Gece Yarısı Kütüphanesi Eserine Kısa Bir Bakış
2020 senesinde İngiliz yazar Matt Haig tarafından edebiyat dünyasının bilgi dağarcığına nakşedilen Gece Yarısı Kütüphanesi adlı fantastik/felsefi kurgu türündeki eser, yayınlandığı günden bu yana seçkin kitap eleştirmenlerinin övgülerine mazhar olmaktadır. Aldığı bir çok ödülün beraberinde 2020 senesinde, 125 milyondan fazla üyesiyle, içinde 3,5 milyar kitabın kataloglandığı bir platform olan Goodreads tarafından En İyi Kurgu dalında ödüle layık görülmüş Matt Haig'in "Gece Yarısı Kütüphanesi" adlı eseri, kanaatimce tüm övgüleri fazlasıyla hak etmiştir. Zira yazarın bu eserde titizlikle ele aldığı bir konu olarak insanın varoluşsal problemlerini kitabın ana karakteri Nora Seed’in sıradanlığında kurgusallaştırması okuyucunun Fransız yazar, filozof Albert Camus’un Absürdizm anlayaşıyla sıkı bir bağ kurabilmesine olanak tanımaktadır.
Otuz beş yaşında orta yaşlı bir kadın olan Nora Seed’in yaşam yolculuğunda Absürdizim unsurlarının izlerini sıklıkla görmek mümkündür.
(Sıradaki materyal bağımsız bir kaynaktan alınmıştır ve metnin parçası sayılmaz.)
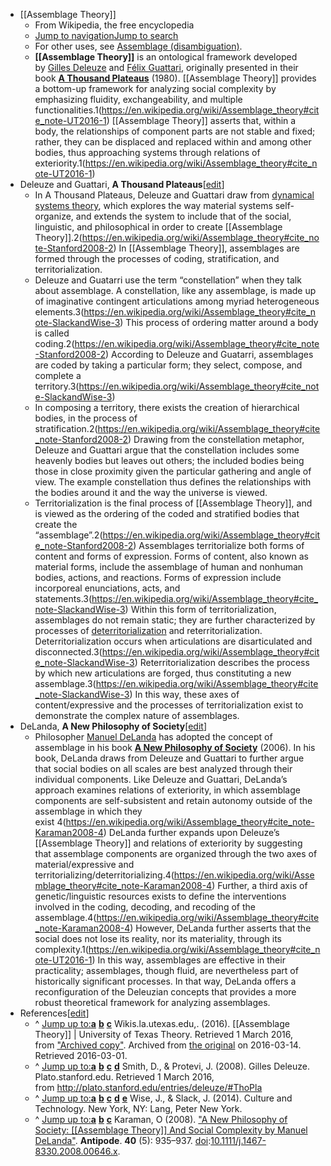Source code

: - [[Assemblage Theory]]
	- From Wikipedia, the free encyclopedia
	- [Jump to navigation](https://en.wikipedia.org/wiki/Assemblage_theory#mw-head)[Jump to search](https://en.wikipedia.org/wiki/Assemblage_theory#searchInput)
	- For other uses, see [Assemblage (disambiguation)](https://en.wikipedia.org/wiki/Assemblage_%28disambiguation%29).
	- **[[Assemblage Theory]]** is an ontological framework developed by [Gilles Deleuze](https://en.wikipedia.org/wiki/Gilles_Deleuze) and [Félix Guattari](https://en.wikipedia.org/wiki/F%C3%A9lix_Guattari), originally presented in their book __[A Thousand Plateaus](https://en.wikipedia.org/wiki/A_Thousand_Plateaus)__ (1980). [[Assemblage Theory]] provides a bottom-up framework for analyzing social complexity by emphasizing fluidity, exchangeability, and multiple functionalities.1(https://en.wikipedia.org/wiki/Assemblage_theory#cite_note-UT2016-1) [[Assemblage Theory]] asserts that, within a body, the relationships of component parts are not stable and fixed; rather, they can be displaced and replaced within and among other bodies, thus approaching systems through relations of exteriority.1(https://en.wikipedia.org/wiki/Assemblage_theory#cite_note-UT2016-1)
- Deleuze and Guattari, __A Thousand Plateaus__[[edit](https://en.wikipedia.org/w/index.php?title=Assemblage_theory&action=edit&section=1)]
	- In A Thousand Plateaus, Deleuze and Guattari draw from [dynamical systems theory](https://en.wikipedia.org/wiki/Dynamical_systems_theory), which explores the way material systems self-organize, and extends the system to include that of the social, linguistic, and philosophical in order to create [[Assemblage Theory]].2(https://en.wikipedia.org/wiki/Assemblage_theory#cite_note-Stanford2008-2) In [[Assemblage Theory]], assemblages are formed through the processes of coding, stratification, and territorialization.
	- Deleuze and Guatarri use the term “constellation” when they talk about assemblage. A constellation, like any assemblage, is made up of imaginative contingent articulations among myriad heterogeneous elements.3(https://en.wikipedia.org/wiki/Assemblage_theory#cite_note-SlackandWise-3) This process of ordering matter around a body is called coding.2(https://en.wikipedia.org/wiki/Assemblage_theory#cite_note-Stanford2008-2) According to Deleuze and Guatarri, assemblages are coded by taking a particular form; they select, compose, and complete a territory.3(https://en.wikipedia.org/wiki/Assemblage_theory#cite_note-SlackandWise-3)
	- In composing a territory, there exists the creation of hierarchical bodies, in the process of stratification.2(https://en.wikipedia.org/wiki/Assemblage_theory#cite_note-Stanford2008-2) Drawing from the constellation metaphor, Deleuze and Guattari argue that the constellation includes some heavenly bodies but leaves out others; the included bodies being those in close proximity given the particular gathering and angle of view. The example constellation thus defines the relationships with the bodies around it and the way the universe is viewed.
	- Territorialization is the final process of [[Assemblage Theory]], and is viewed as the ordering of the coded and stratified bodies that create the “assemblage”.2(https://en.wikipedia.org/wiki/Assemblage_theory#cite_note-Stanford2008-2) Assemblages territorialize both forms of content and forms of expression. Forms of content, also known as material forms, include the assemblage of human and nonhuman bodies, actions, and reactions. Forms of expression include incorporeal enunciations, acts, and statements.3(https://en.wikipedia.org/wiki/Assemblage_theory#cite_note-SlackandWise-3) Within this form of territorialization, assemblages do not remain static; they are further characterized by processes of [deterritorialization](https://en.wikipedia.org/wiki/Deterritorialization) and reterritorialization. Deterritorialization occurs when articulations are disarticulated and disconnected.3(https://en.wikipedia.org/wiki/Assemblage_theory#cite_note-SlackandWise-3) Reterritorialization describes the process by which new articulations are forged, thus constituting a new assemblage.3(https://en.wikipedia.org/wiki/Assemblage_theory#cite_note-SlackandWise-3) In this way, these axes of content/expressive and the processes of territorialization exist to demonstrate the complex nature of assemblages.
- DeLanda, __A New Philosophy of Society__[[edit](https://en.wikipedia.org/w/index.php?title=Assemblage_theory&action=edit&section=2)]
	- Philosopher [Manuel DeLanda](https://en.wikipedia.org/wiki/Manuel_DeLanda) has adopted the concept of assemblage in his book __[A New Philosophy of Society](https://en.wikipedia.org/wiki/A_New_Philosophy_of_Society)__ (2006). In his book, DeLanda draws from Deleuze and Guattari to further argue that social bodies on all scales are best analyzed through their individual components. Like Deleuze and Guattari, DeLanda’s approach examines relations of exteriority, in which assemblage components are self-subsistent and retain autonomy outside of the assemblage in which they exist 4(https://en.wikipedia.org/wiki/Assemblage_theory#cite_note-Karaman2008-4) DeLanda further expands upon Deleuze’s [[Assemblage Theory]] and relations of exteriority by suggesting that assemblage components are organized through the two axes of material/expressive and territorializing/deterritorializing.4(https://en.wikipedia.org/wiki/Assemblage_theory#cite_note-Karaman2008-4) Further, a third axis of genetic/linguistic resources exists to define the interventions involved in the coding, decoding, and recoding of the assemblage.4(https://en.wikipedia.org/wiki/Assemblage_theory#cite_note-Karaman2008-4) However, DeLanda further asserts that the social does not lose its reality, nor its materiality, through its complexity.1(https://en.wikipedia.org/wiki/Assemblage_theory#cite_note-UT2016-1) In this way, assemblages are effective in their practicality; assemblages, though fluid, are nevertheless part of historically significant processes. In that way, DeLanda offers a reconfiguration of the Deleuzian concepts that provides a more robust theoretical framework for analyzing assemblages.
- References[[edit](https://en.wikipedia.org/w/index.php?title=Assemblage_theory&action=edit&section=3)]
	- ^ [Jump up to:__**a**__](https://en.wikipedia.org/wiki/Assemblage_theory#cite_ref-UT2016_1-0) [__**b**__](https://en.wikipedia.org/wiki/Assemblage_theory#cite_ref-UT2016_1-1) [__**c**__](https://en.wikipedia.org/wiki/Assemblage_theory#cite_ref-UT2016_1-2) Wikis.la.utexas.edu,. (2016). [[Assemblage Theory]] | University of Texas Theory. Retrieved 1 March 2016, from ["Archived copy"](https://web.archive.org/web/20160314011817/http://wikis.la.utexas.edu/theory/page/assemblage-theory). Archived from [the original](http://wikis.la.utexas.edu/theory/page/assemblage-theory) on 2016-03-14. Retrieved 2016-03-01.
	- ^ [Jump up to:__**a**__](https://en.wikipedia.org/wiki/Assemblage_theory#cite_ref-Stanford2008_2-0) [__**b**__](https://en.wikipedia.org/wiki/Assemblage_theory#cite_ref-Stanford2008_2-1) [__**c**__](https://en.wikipedia.org/wiki/Assemblage_theory#cite_ref-Stanford2008_2-2) [__**d**__](https://en.wikipedia.org/wiki/Assemblage_theory#cite_ref-Stanford2008_2-3) Smith, D., & Protevi, J. (2008). Gilles Deleuze. Plato.stanford.edu. Retrieved 1 March 2016, from http://plato.stanford.edu/entries/deleuze/#ThoPla
	- ^ [Jump up to:__**a**__](https://en.wikipedia.org/wiki/Assemblage_theory#cite_ref-SlackandWise_3-0) [__**b**__](https://en.wikipedia.org/wiki/Assemblage_theory#cite_ref-SlackandWise_3-1) [__**c**__](https://en.wikipedia.org/wiki/Assemblage_theory#cite_ref-SlackandWise_3-2) [__**d**__](https://en.wikipedia.org/wiki/Assemblage_theory#cite_ref-SlackandWise_3-3) [__**e**__](https://en.wikipedia.org/wiki/Assemblage_theory#cite_ref-SlackandWise_3-4) Wise, J., & Slack, J. (2014). Culture and Technology. New York, NY: Lang, Peter New York.
	- ^ [Jump up to:__**a**__](https://en.wikipedia.org/wiki/Assemblage_theory#cite_ref-Karaman2008_4-0) [__**b**__](https://en.wikipedia.org/wiki/Assemblage_theory#cite_ref-Karaman2008_4-1) [__**c**__](https://en.wikipedia.org/wiki/Assemblage_theory#cite_ref-Karaman2008_4-2) Karaman, O (2008). ["A New Philosophy of Society: [[Assemblage Theory]] And Social Complexity by Manuel DeLanda"](https://doi.org/10.1111%2Fj.1467-8330.2008.00646.x). __Antipode__. **40** (5): 935–937. [doi](https://en.wikipedia.org/wiki/Doi_%28identifier%29):[10.1111/j.1467-8330.2008.00646.x](https://doi.org/10.1111%2Fj.1467-8330.2008.00646.x).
Anksiyete ve depresyondan mustarip bu genç kadın, yaşamın anlamsızlığı ile yüzleşmiş, içinde alevlenen karamsarlık denizinin dalgaları arasında boğulmak üzeredir. Dahası Nora'nın yaşam deneyimleri onu zayıflatmış bir anlamda tepkisiz bir birey haline dönüştürmüştür. Duygusal olarak savunmasızdır. En sonunda hayatın saçma doğasından kaçmaya çalışmaktan başka bir yolun bulunmadığına kendisine inandırır. Aslında Nora’nın yaşadıkları onu çevreleyen dünyaya yabancılaşmasından kaynaklı bir çatışma halidir. Ancak absürt dünya, kendisine yabancılaşmış bireylere çıkış noktası bırakmaz. Bu gerçekle yüzleşen Nora, çok geçmeden yaşamının sürekliliğine dair bir seçim yapması gerektiğini anlayacaktır.
Absürdizm Nedir?
Bu noktada Absürdizm kavramını kısaca açıklamanın, yazar tarafından kitabın alt metinlerinde sıklıkla ifade edilen bir takım felsefi görüşlerin anlaşılabilmesi adına faydalı olacağı kanaatindeyim. Bununla birlikte absürdizm görüşünü değerlendirirken, bu kavramın varoluşçuluğun bir alt metni ya da tamamlayıcı unsuru olarak görülmemesi gerektiğinin altını çizmek isterim. Kaldı ki bir bu iki kavramın da çıkış noktaları hasebiyle benzer görüşler içerdiğini düşünsek bile absürdizm ve varoluşçuluğun bir noktada birbirlerinden ayrıldığını söylemek doğru olacaktır.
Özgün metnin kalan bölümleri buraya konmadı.